I copy/pasted it, so it's given exactly as shown.

I think I'm going to go with Y^(2*((log Y)^5)), since it makes the most sense in terms of figuring out an answer. I'm going to frame my answer in terms of (log^5)Y though, to see if I can get some partial credit for being ambiguous, rather than outright wrong.

Thanks for the help, I guess this can be locked.

Teslan26

The Big-oh? what in the hell is that?

K(Y) = 9*K(Y/3)+(Y^2*((log^5)Y))

I like how the function(?) has itself in its definition too, unless K is a constant in there, or are you trying to isolate K?

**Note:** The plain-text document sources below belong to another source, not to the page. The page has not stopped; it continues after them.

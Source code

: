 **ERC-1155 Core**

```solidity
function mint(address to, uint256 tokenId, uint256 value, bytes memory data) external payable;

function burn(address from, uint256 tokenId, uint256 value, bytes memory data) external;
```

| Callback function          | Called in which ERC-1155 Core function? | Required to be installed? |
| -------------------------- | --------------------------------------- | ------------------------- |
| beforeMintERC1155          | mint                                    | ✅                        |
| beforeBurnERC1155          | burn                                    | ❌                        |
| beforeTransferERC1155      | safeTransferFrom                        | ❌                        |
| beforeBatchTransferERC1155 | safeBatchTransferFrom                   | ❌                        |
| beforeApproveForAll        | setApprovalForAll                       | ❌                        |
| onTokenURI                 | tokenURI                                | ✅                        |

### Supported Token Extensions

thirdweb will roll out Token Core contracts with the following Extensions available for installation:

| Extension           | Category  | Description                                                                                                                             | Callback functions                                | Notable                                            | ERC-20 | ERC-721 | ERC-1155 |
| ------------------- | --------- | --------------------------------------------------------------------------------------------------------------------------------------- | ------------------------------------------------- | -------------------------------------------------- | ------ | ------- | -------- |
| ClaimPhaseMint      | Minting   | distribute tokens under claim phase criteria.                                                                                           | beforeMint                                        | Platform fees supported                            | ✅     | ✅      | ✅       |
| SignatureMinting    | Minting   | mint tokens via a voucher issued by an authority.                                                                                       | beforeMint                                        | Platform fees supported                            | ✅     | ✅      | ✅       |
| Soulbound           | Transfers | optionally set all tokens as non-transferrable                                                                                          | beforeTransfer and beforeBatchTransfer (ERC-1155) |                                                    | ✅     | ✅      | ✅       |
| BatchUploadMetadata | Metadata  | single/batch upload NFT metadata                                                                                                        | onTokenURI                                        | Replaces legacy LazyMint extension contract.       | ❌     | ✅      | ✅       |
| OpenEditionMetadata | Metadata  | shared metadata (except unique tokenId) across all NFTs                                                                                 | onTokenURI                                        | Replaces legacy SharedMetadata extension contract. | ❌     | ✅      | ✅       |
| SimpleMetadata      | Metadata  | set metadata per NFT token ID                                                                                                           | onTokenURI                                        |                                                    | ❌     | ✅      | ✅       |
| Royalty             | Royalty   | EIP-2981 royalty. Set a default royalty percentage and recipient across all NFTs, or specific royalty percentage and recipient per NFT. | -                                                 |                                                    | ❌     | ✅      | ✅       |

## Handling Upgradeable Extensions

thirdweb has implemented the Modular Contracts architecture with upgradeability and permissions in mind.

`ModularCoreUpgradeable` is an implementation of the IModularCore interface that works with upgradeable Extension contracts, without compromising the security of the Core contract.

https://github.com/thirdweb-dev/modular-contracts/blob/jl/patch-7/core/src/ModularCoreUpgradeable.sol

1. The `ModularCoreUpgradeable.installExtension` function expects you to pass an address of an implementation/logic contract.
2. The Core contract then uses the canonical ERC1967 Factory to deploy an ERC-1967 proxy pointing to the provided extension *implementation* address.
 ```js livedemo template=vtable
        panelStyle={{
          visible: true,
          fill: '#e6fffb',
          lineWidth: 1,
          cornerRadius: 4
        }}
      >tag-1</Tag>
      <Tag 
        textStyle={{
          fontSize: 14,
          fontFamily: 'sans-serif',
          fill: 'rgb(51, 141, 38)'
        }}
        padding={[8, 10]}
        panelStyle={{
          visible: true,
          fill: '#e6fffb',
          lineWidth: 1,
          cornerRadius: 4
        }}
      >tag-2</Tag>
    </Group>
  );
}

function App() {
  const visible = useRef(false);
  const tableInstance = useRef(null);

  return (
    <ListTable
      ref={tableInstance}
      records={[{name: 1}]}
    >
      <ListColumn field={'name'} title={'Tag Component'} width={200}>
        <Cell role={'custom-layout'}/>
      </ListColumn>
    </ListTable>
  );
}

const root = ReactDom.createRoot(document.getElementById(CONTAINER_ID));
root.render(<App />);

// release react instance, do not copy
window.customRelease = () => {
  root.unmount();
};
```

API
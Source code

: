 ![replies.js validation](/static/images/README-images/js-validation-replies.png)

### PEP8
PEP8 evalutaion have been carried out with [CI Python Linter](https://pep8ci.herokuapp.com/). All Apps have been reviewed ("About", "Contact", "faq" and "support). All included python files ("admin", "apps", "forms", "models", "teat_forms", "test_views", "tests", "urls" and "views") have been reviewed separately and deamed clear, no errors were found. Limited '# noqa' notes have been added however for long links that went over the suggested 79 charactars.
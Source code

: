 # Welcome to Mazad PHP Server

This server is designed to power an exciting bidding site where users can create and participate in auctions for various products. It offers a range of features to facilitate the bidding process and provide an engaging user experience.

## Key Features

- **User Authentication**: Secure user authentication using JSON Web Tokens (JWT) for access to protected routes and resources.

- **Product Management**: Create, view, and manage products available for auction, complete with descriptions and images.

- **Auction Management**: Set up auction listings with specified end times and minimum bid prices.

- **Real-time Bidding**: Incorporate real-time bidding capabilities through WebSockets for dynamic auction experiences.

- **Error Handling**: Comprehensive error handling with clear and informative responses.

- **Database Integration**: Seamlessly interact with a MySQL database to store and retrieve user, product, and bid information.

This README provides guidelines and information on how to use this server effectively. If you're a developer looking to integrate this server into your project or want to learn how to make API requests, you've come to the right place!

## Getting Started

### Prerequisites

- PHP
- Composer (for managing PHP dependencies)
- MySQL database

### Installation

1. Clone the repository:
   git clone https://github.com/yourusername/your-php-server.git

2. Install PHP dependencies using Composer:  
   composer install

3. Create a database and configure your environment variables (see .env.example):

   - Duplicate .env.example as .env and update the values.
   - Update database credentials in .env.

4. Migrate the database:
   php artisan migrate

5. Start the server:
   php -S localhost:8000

Odd, very very odd format.

HalberdBlue

Big-oh is the growth rate of the function.

cyphr

It's log(y) to the fifth power. Your question asks about big-O notation, which means this is for a CS class. The base of the logarithm is irrelevant in complexity theory because you can convert to any other base via some constant factor.

So if my complexity theory chops are still any good, I'm going to say that K(Y) is O(Y^2 * logY ^5 ).

(see here for more info: indefinite logarithms)

Teslan26

Ah, so Big-oh as in the order of magnitude sort of thing.

Papillon

theclam wrote: »

I copy/pasted it, so it's given exactly as shown.

I think I'm going to go with Y^(2*((log Y)^5)), since it makes the most sense in terms of figuring out an answer. I'm going to frame my answer in terms of (log^5)Y though, to see if I can get some partial credit for being ambiguous, rather than outright wrong.

Thanks for the help, I guess this can be locked.

It's almost certainly (Y^2)*((log Y)^5) instead of Y^(2*((log Y)^5)) since exponentiation is higher in the order of operations than multiplication.

Starcross

Email the professor about this if you aren't completely sure.